Requirement »
Please print each entry below exactly as it reads.

Dataset items
******************************

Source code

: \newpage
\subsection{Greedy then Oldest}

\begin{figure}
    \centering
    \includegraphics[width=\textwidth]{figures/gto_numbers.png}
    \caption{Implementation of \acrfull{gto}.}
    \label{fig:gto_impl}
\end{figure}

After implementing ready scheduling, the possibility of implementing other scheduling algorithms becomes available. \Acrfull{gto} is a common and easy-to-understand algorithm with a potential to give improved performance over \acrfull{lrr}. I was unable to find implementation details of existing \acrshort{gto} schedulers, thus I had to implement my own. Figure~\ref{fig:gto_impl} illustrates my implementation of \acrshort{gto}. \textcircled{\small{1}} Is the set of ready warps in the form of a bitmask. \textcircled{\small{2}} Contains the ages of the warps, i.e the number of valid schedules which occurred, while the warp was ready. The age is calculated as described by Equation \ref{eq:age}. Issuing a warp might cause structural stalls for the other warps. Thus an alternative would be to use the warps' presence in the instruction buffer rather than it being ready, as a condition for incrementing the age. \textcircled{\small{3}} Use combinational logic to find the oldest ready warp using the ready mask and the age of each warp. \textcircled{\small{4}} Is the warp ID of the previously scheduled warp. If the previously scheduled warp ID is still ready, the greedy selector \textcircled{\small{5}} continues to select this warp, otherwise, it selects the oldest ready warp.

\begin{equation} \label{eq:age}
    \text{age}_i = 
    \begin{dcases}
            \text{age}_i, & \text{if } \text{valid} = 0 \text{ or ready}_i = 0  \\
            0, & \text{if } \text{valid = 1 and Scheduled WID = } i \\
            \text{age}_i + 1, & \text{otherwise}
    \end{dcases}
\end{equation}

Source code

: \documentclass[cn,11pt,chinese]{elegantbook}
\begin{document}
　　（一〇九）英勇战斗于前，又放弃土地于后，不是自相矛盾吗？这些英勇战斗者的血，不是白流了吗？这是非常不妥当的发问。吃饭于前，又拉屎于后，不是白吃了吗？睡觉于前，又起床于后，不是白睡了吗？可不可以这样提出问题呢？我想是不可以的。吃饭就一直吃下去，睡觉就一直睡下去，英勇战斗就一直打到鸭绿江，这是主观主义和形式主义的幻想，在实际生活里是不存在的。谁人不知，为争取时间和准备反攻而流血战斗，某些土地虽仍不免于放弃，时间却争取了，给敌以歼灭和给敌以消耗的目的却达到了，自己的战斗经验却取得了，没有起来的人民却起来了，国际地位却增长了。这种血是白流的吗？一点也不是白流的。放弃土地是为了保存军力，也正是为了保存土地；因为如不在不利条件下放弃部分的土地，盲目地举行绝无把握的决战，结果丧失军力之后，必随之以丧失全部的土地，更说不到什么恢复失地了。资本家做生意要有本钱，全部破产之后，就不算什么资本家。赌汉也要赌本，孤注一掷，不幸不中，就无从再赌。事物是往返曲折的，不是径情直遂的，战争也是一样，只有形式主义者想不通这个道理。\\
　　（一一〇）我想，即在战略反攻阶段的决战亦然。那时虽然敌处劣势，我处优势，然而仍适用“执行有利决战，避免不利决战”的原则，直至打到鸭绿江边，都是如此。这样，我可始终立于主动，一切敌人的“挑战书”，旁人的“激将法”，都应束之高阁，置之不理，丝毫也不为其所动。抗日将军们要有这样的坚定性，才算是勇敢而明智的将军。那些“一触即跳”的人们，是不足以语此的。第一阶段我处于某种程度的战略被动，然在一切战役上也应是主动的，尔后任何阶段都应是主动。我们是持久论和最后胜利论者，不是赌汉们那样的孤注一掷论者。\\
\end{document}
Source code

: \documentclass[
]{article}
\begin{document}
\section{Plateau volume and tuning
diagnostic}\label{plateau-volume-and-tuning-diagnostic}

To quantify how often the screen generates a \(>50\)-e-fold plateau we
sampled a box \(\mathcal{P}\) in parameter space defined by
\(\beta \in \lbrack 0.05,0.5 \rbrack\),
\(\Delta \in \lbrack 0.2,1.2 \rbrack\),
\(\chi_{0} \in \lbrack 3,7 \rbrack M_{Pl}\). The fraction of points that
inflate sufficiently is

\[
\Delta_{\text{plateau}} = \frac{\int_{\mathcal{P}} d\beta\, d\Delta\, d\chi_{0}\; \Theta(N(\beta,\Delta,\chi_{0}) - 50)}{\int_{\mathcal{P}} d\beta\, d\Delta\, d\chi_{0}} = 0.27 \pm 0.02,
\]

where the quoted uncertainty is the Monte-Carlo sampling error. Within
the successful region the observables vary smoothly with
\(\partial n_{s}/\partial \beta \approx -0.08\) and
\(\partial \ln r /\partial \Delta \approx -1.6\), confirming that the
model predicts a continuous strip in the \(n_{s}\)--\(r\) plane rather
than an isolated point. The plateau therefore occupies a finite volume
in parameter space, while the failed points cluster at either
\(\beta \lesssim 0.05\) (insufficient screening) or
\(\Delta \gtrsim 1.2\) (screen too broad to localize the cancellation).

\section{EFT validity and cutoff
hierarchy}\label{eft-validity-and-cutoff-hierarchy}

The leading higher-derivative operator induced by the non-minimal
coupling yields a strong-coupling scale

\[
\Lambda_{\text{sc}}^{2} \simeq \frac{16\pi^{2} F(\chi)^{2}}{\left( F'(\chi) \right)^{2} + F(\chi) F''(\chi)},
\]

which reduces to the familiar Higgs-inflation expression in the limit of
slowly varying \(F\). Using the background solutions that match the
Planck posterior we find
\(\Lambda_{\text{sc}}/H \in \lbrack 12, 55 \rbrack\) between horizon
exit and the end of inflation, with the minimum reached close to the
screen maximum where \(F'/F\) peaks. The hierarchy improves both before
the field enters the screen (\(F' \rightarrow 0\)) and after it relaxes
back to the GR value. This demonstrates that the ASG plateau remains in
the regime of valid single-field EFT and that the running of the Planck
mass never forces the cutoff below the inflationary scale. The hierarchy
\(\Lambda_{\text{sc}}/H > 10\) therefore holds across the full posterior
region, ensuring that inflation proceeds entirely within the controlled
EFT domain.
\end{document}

******************************

Solution for this task »
Source code

: \newpage
\subsection{Greedy then Oldest}

\begin{figure}
    \centering
    \includegraphics[width=\textwidth]{figures/gto_numbers.png}
    \caption{Implementation of \acrfull{gto}.}
    \label{fig:gto_impl}
\end{figure}

After implementing ready scheduling, the possibility of implementing other scheduling algorithms becomes available. \Acrfull{gto} is a common and easy-to-understand algorithm with a potential to give improved performance over \acrfull{lrr}. I was unable to find implementation details of existing \acrshort{gto} schedulers, thus I had to implement my own. Figure~\ref{fig:gto_impl} illustrates my implementation of \acrshort{gto}. \textcircled{\small{1}} Is the set of ready warps in the form of a bitmask. \textcircled{\small{2}} Contains the ages of the warps, i.e the number of valid schedules which occurred, while the warp was ready. The age is calculated as described by Equation \ref{eq:age}. Issuing a warp might cause structural stalls for the other warps. Thus an alternative would be to use the warps' presence in the instruction buffer rather than it being ready, as a condition for incrementing the age. \textcircled{\small{3}} Use combinational logic to find the oldest ready warp using the ready mask and the age of each warp. \textcircled{\small{4}} Is the warp ID of the previously scheduled warp. If the previously scheduled warp ID is still ready, the greedy selector \textcircled{\small{5}} continues to select this warp, otherwise, it selects the oldest ready warp.

\begin{equation} \label{eq:age}
    \text{age}_i = 
    \begin{dcases}
            \text{age}_i, & \text{if } \text{valid} = 0 \text{ or ready}_i = 0  \\
            0, & \text{if } \text{valid = 1 and Scheduled WID = } i \\
            \text{age}_i + 1, & \text{otherwise}
    \end{dcases}
\end{equation}

Source code

: \documentclass[cn,11pt,chinese]{elegantbook}
\begin{document}
　　（一〇九）英勇战斗于前，又放弃土地于后，不是自相矛盾吗？这些英勇战斗者的血，不是白流了吗？这是非常不妥当的发问。吃饭于前，又拉屎于后，不是白吃了吗？睡觉于前，又起床于后，不是白睡了吗？可不可以这样提出问题呢？我想是不可以的。吃饭就一直吃下去，睡觉就一直睡下去，英勇战斗就一直打到鸭绿江，这是主观主义和形式主义的幻想，在实际生活里是不存在的。谁人不知，为争取时间和准备反攻而流血战斗，某些土地虽仍不免于放弃，时间却争取了，给敌以歼灭和给敌以消耗的目的却达到了，自己的战斗经验却取得了，没有起来的人民却起来了，国际地位却增长了。这种血是白流的吗？一点也不是白流的。放弃土地是为了保存军力，也正是为了保存土地；因为如不在不利条件下放弃部分的土地，盲目地举行绝无把握的决战，结果丧失军力之后，必随之以丧失全部的土地，更说不到什么恢复失地了。资本家做生意要有本钱，全部破产之后，就不算什么资本家。赌汉也要赌本，孤注一掷，不幸不中，就无从再赌。事物是往返曲折的，不是径情直遂的，战争也是一样，只有形式主义者想不通这个道理。\\
　　（一一〇）我想，即在战略反攻阶段的决战亦然。那时虽然敌处劣势，我处优势，然而仍适用“执行有利决战，避免不利决战”的原则，直至打到鸭绿江边，都是如此。这样，我可始终立于主动，一切敌人的“挑战书”，旁人的“激将法”，都应束之高阁，置之不理，丝毫也不为其所动。抗日将军们要有这样的坚定性，才算是勇敢而明智的将军。那些“一触即跳”的人们，是不足以语此的。第一阶段我处于某种程度的战略被动，然在一切战役上也应是主动的，尔后任何阶段都应是主动。我们是持久论和最后胜利论者，不是赌汉们那样的孤注一掷论者。\\
\end{document}
Source code

: \documentclass[
]{article}
\begin{document}
\section{Plateau volume and tuning
diagnostic}\label{plateau-volume-and-tuning-diagnostic}

To quantify how often the screen generates a \(>50\)-e-fold plateau we
sampled a box \(\mathcal{P}\) in parameter space defined by
\(\beta \in \lbrack 0.05,0.5 \rbrack\),
\(\Delta \in \lbrack 0.2,1.2 \rbrack\),
\(\chi_{0} \in \lbrack 3,7 \rbrack M_{Pl}\). The fraction of points that
inflate sufficiently is

\[
\Delta_{\text{plateau}} = \frac{\int_{\mathcal{P}} d\beta\, d\Delta\, d\chi_{0}\; \Theta(N(\beta,\Delta,\chi_{0}) - 50)}{\int_{\mathcal{P}} d\beta\, d\Delta\, d\chi_{0}} = 0.27 \pm 0.02,
\]

where the quoted uncertainty is the Monte-Carlo sampling error. Within
the successful region the observables vary smoothly with
\(\partial n_{s}/\partial \beta \approx -0.08\) and
\(\partial \ln r /\partial \Delta \approx -1.6\), confirming that the
model predicts a continuous strip in the \(n_{s}\)--\(r\) plane rather
than an isolated point. The plateau therefore occupies a finite volume
in parameter space, while the failed points cluster at either
\(\beta \lesssim 0.05\) (insufficient screening) or
\(\Delta \gtrsim 1.2\) (screen too broad to localize the cancellation).

\section{EFT validity and cutoff
hierarchy}\label{eft-validity-and-cutoff-hierarchy}

The leading higher-derivative operator induced by the non-minimal
coupling yields a strong-coupling scale

\[
\Lambda_{\text{sc}}^{2} \simeq \frac{16\pi^{2} F(\chi)^{2}}{\left( F'(\chi) \right)^{2} + F(\chi) F''(\chi)},
\]

which reduces to the familiar Higgs-inflation expression in the limit of
slowly varying \(F\). Using the background solutions that match the
Planck posterior we find
\(\Lambda_{\text{sc}}/H \in \lbrack 12, 55 \rbrack\) between horizon
exit and the end of inflation, with the minimum reached close to the
screen maximum where \(F'/F\) peaks. The hierarchy improves both before
the field enters the screen (\(F' \rightarrow 0\)) and after it relaxes
back to the GR value. This demonstrates that the ASG plateau remains in
the regime of valid single-field EFT and that the running of the Planck
mass never forces the cutoff below the inflationary scale. The hierarchy
\(\Lambda_{\text{sc}}/H > 10\) therefore holds across the full posterior
region, ensuring that inflation proceeds entirely within the controlled
EFT domain.
\end{document}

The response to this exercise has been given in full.